Author Archives: Andrew Collier

China’s Shadow Banking Tug-of-War

1/17/14 China’s shadow banking tug of war | East Asia Forum

Sara Hsu, State University of New York, and Andrew Collier, Orient Capital Research

The party is over for Chinese banks, who have for the last few years enjoyed record profits. Since the end of 2008, the Chinese leadership’s desperate bid to keep the wheels of growth turning has let a flood of credit into the banking system and led to an unprecedented US$6.2 trillion of bank loans to state-owned companies and local governments.

 Many of these loans bypassed the banks’ books entirely, going through the so-called ‘shadow banking’ market made up of everything from giant financial trusts to mum and dad mini-banks. After a while, even the state banks joined the game. While the regulators turned a blind eye, the four state banks and the smaller city banks took customer deposits, wrapped them into neat little financial tools called ‘wealth management products’, and sold them on to eager buyers. These included wealthy people chasing yield, real estate developers signing property deals, and even importers short of ready credit.

This explosion into new markets was a change for the state banks. Up until 2010 they had ‘toed the line’, making loans to safe borrowers such as state firms, and following strict rules on interest rates. But a tug of war was going on in the upper levels between more conservative elements such as the People’s Bank of China (PBOC), which was worried about risky loans, and the more aggressive politicians in the State Council, who feared an economic slowdown. In the end — at least until recently — the spenders won out.

Although regulators banned products that allowed banks to move loans off balance sheets, the desire for greater yield on the part of banks and their customers eventually prevailed. Real estate developers previously rejected by banks suddenly discovered they could obtain loans from trusts or, even more riskily, from what the banks like to call ‘entrusted loans’ handed down from one lender to another.
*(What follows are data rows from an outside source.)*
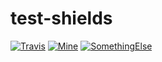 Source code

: # test-shields

[![Travis](https://img.shields.io/travis/joyent/node.svg)]()
[![Mine](http://44fa024a.ngrok.com)]()
[![SomethingElse](http://44fa024a.ngrok.com)]()
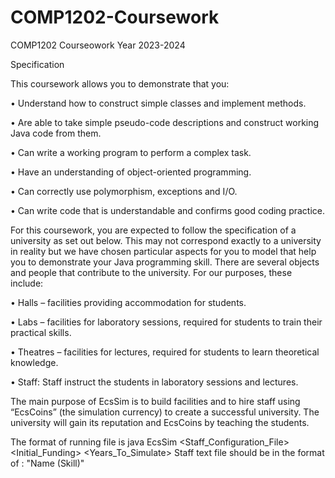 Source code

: # COMP1202-Coursework
COMP1202 Courseowork Year 2023-2024

Specification

This coursework allows you to demonstrate that you:

• Understand how to construct simple classes and implement methods.

• Are able to take simple pseudo-code descriptions and construct working Java code from them.

• Can write a working program to perform a complex task.

• Have an understanding of object-oriented programming.

• Can correctly use polymorphism, exceptions and I/O.

• Can write code that is understandable and confirms good coding practice.

For this coursework, you are expected to follow the specification of a university as set out below.
This may not correspond exactly to a university in reality but we have chosen particular aspects
for you to model that help you to demonstrate your Java programming skill.
There are several objects and people that contribute to the university. For our purposes,
these include:

• Halls – facilities providing accommodation for students.

• Labs – facilities for laboratory sessions, required for students to train their practical
skills.

• Theatres – facilities for lectures, required for students to learn theoretical knowledge.

• Staff: Staff instruct the students in laboratory sessions and lectures.

The main purpose of EcsSim is to build facilities and to hire staff using “EcsCoins” (the
simulation currency) to create a successful university. The university will gain its reputation
and EcsCoins by teaching the students.

The format of running file is java EcsSim <Staff_Configuration_File> <Initial_Funding> <Years_To_Simulate>
Staff text file should be in the format of : "Name (Skill)"
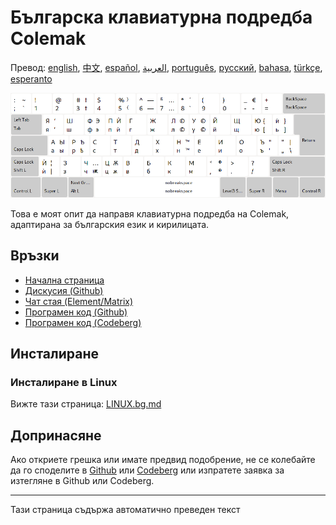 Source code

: # Българска клавиатурна подредба Colemak

Превод: [english](README.md), [中文](README.zh-CN.md), [español](README.es.md), [العربية](README.ar.md), [português](README.pt.md), [русский](README.ru.md), [bahasa](README.id.md), [türkçe](README.tr.md), [esperanto](README.eo.md)

![Прегледайте българския Колемак](./media/preview.png)

Това е моят опит да направя клавиатурна подредба на Colemak, адаптирана за българския език и кирилицата.

## Връзки

* [Начална страница](https://salif.github.io/colemak-bg/)
* [Дискусия (Github)](https://github.com/salif/colemak-bg/discussions)
* [Чат стая (Element/Matrix)](https://matrix.to/#/#salif-colemak:mozilla.org)
* [Програмен код (Github)](https://github.com/salif/colemak-bg)
* [Програмен код (Codeberg)](https://codeberg.org/salif/colemak-bg)

## Инсталиране

### Инсталиране в Linux

Вижте тази страница: [LINUX.bg.md](./LINUX.bg.md)

## Допринасяне

Ако откриете грешка или имате предвид подобрение, не се колебайте да го споделите в [Github] или [Codeberg] или изпратете заявка за изтегляне в Github или Codeberg.

[Github]: https://github.com/salif/colemak-bg/issues
[Codeberg]: https://codeberg.org/salif/colemak-bg/issues

---

Тази страница съдържа автоматично преведен текст
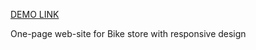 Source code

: [DEMO LINK](https://yaro-bey.github.io/landing_mybike/) 

One-page web-site for Bike store with responsive design
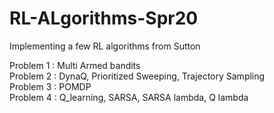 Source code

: # RL-ALgorithms-Spr20
Implementing a few RL algorithms from Sutton

Problem 1 : Multi Armed bandits   
Problem 2 : DynaQ, Prioritized Sweeping, Trajectory Sampling  
Problem 3 : POMDP  
Problem 4 : Q_learning, SARSA, SARSA lambda, Q lambda
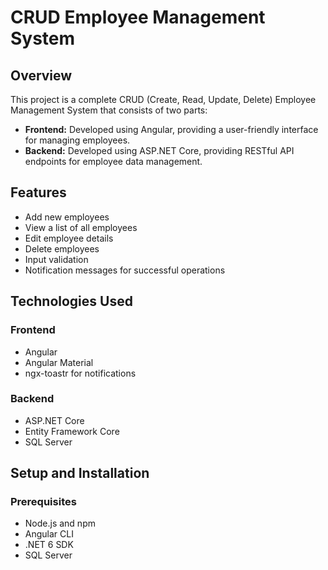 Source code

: # CRUD Employee Management System

## Overview

This project is a complete CRUD (Create, Read, Update, Delete) Employee Management System that consists of two parts:
- **Frontend:** Developed using Angular, providing a user-friendly interface for managing employees.
- **Backend:** Developed using ASP.NET Core, providing RESTful API endpoints for employee data management.

## Features

- Add new employees
- View a list of all employees
- Edit employee details
- Delete employees
- Input validation
- Notification messages for successful operations

## Technologies Used

### Frontend

- Angular
- Angular Material
- ngx-toastr for notifications

### Backend

- ASP.NET Core
- Entity Framework Core
- SQL Server

## Setup and Installation

### Prerequisites

- Node.js and npm
- Angular CLI
- .NET 6 SDK
- SQL Server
As a result, bank profits boomed. Return on equity (profits based on the equity the banks hold) climbed from less than 5 per cent in 2004 to 21 per cent in the first quarter of 2013.

While the banks have done well, so too have many customers. Interest on typical three-month wealth management products stayed in line with the deposit rate until the fall of 2010. But as credit rose, and the banking system devised ever more complicated wealth management products, the three-month rate soared above deposit rates.
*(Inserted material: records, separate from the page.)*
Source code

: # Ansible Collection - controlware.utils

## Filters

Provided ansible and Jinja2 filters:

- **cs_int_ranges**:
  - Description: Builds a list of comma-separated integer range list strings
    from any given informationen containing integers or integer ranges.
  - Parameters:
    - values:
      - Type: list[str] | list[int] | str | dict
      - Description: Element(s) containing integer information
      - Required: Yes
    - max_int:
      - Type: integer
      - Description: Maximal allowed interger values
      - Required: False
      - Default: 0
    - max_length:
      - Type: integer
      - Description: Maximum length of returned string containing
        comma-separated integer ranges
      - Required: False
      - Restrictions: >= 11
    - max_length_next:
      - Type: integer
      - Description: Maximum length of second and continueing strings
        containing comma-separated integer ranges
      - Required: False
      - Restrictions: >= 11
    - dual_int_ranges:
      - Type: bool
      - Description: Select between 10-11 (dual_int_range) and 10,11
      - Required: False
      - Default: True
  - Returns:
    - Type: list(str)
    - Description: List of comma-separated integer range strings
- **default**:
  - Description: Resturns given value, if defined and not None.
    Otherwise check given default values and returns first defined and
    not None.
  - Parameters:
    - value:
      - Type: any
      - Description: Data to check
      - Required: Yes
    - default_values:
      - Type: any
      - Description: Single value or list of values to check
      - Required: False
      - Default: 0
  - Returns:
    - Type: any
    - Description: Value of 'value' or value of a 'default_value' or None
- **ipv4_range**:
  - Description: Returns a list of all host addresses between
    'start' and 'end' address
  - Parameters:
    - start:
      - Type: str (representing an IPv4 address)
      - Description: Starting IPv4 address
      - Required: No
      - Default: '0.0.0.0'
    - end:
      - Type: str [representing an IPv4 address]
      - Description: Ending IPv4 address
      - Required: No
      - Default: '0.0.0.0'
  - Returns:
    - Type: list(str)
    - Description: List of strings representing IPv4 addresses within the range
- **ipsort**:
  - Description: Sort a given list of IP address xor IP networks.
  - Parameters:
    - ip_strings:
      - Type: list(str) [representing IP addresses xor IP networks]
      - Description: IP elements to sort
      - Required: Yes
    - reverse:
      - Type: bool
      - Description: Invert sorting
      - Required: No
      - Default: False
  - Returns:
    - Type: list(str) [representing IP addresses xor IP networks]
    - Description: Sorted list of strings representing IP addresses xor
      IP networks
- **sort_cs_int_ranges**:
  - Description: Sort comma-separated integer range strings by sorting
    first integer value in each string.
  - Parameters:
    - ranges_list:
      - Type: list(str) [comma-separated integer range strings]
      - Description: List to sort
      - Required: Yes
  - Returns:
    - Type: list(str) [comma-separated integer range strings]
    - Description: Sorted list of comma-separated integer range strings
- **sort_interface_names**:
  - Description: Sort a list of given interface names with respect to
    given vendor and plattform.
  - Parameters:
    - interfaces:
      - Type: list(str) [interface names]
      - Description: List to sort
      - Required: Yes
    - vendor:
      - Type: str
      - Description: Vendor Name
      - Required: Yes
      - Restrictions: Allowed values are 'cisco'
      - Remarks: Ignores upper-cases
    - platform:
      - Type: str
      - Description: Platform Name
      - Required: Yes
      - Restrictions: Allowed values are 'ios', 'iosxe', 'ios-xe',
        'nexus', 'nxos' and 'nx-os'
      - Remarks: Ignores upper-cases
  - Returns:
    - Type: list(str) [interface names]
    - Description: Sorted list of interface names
But in June, even the more aggressive camp got nervous and there was quiet talk about a crackdown on the shadow banking market. That rattled the nerves of the banks and suddenly the interbank lending rate known as the shibor tripled to 13.44 per cent. The PBOC, which traditionally hasn’t paid much attention to the interbank market, refrained from immediately jumping in with fresh cash — and the markets panicked. Suddenly it looked like the policy allowing banks to ‘chase yield’ was quickly reverting to ‘toeing the line’.

The banks are now at a crossroads. A crackdown on shadow banking means tightening credit and a slower economy. But beyond this ‘stimulus or no stimulus’ debate, the de facto liberalisation of interest rates has created an uncomfortable atmosphere of competition in the banking system. State banks accustomed to a cosy relationship with depositors and borrowers are now competing with local city banks.
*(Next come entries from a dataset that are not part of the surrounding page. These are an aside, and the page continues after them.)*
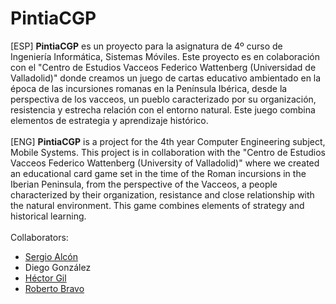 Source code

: # PintiaCGP
[ESP] **PintiaCGP** es un proyecto para la asignatura de 4º curso de Ingeniería Informática, Sistemas Móviles. Este proyecto es en colaboración con el "Centro de Estudios Vacceos Federico Wattenberg (Universidad de Valladolid)" donde creamos un juego de cartas educativo ambientado en la época de las incursiones romanas en la Península Ibérica, desde la perspectiva de los vacceos, un pueblo caracterizado por su organización, resistencia y estrecha relación con el entorno natural. Este juego combina elementos de estrategia y aprendizaje histórico.
<br><br>
[ENG] **PintiaCGP** is a project for the 4th year Computer Engineering subject, Mobile Systems. This project is in collaboration with the "Centro de Estudios Vacceos Federico Wattenberg (University of Valladolid)" where we created an educational card game set in the time of the Roman incursions in the Iberian Peninsula, from the perspective of the Vacceos, a people characterized by their organization, resistance and close relationship with the natural environment. This game combines elements of strategy and historical learning.
<br><br>Collaborators:<br>
- [Sergio Alcón](https://github.com/Sergicool) <br>
- Diego González <br>
- [Héctor Gil](https://github.com/GatosGil) <br>
- [Roberto Bravo](https://github.com/roberbravo) <br>
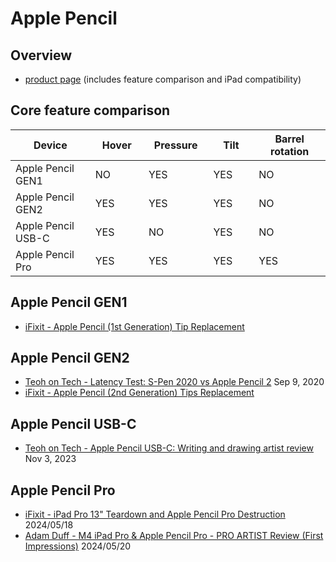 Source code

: # Apple Pencil

## Overview

* [product page](https://www.apple.com/apple-pencil/) (includes feature comparison and iPad compatibility)

## Core feature comparison

<table><thead><tr><th width="194">Device</th><th width="101">Hover</th><th width="113">Pressure</th><th width="94">Tilt</th><th width="152">Barrel rotation</th></tr></thead><tbody><tr><td>Apple Pencil GEN1</td><td>NO</td><td>YES</td><td>YES</td><td>NO</td></tr><tr><td>Apple Pencil GEN2</td><td>YES</td><td>YES</td><td>YES</td><td>NO</td></tr><tr><td>Apple Pencil USB-C</td><td>YES</td><td>NO</td><td>YES</td><td>NO</td></tr><tr><td>Apple Pencil Pro</td><td>YES</td><td>YES</td><td>YES</td><td>YES</td></tr></tbody></table>

## Apple Pencil GEN1

* [iFixit - Apple Pencil (1st Generation) Tip Replacement ](https://www.ifixit.com/Guide/Apple+Pencil+\(1st+Generation\)+Tip+Replacement/154444)

## Apple Pencil GEN2

* [Teoh on Tech - Latency Test: S-Pen 2020 vs Apple Pencil 2](https://www.youtube.com/watch?v=68n7PChzsCk) Sep 9, 2020
* [iFixit - Apple Pencil (2nd Generation) Tips Replacement](https://www.ifixit.com/Guide/Apple+Pencil+\(2nd+Generation\)+Tips+Replacement/154401) &#x20;

## Apple Pencil USB-C

* [Teoh on Tech - Apple Pencil USB-C: Writing and drawing artist review](https://www.youtube.com/watch?v=4\_g6a8YBEWQ) Nov 3, 2023

## Apple Pencil Pro

* [iFixit - iPad Pro 13" Teardown and Apple Pencil Pro Destruction](https://www.youtube.com/watch?v=V8oN2CjJeoE) 2024/05/18&#x20;
* [Adam Duff - M4 iPad Pro & Apple Pencil Pro - PRO ARTIST Review (First Impressions)](https://www.youtube.com/watch?v=lIb6s8zEBLE) 2024/05/20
Meanwhile, new rules that would allow local governments to issue municipal bonds will likely cause city governments to withdraw support from the local banks. Why pay the bank a fee for a loan when the city can go to the markets directly? And the fact that Beijing is experimenting with a private-placement bond program for small and medium companies is another sign of progress for the capital markets — to the exclusion of the banks.

Scrambling for deposits, stuck with growing non-performing loans from their aggressive expansion, and declining support from their government backers, the smaller banks are going to be forced to consolidate. This will create cross-provincial relationships new to China’s historically regional banking system. Other changes are likely as banks respond to the unintended consequences of the free credit era. One thing is clear: the days of easy money are over.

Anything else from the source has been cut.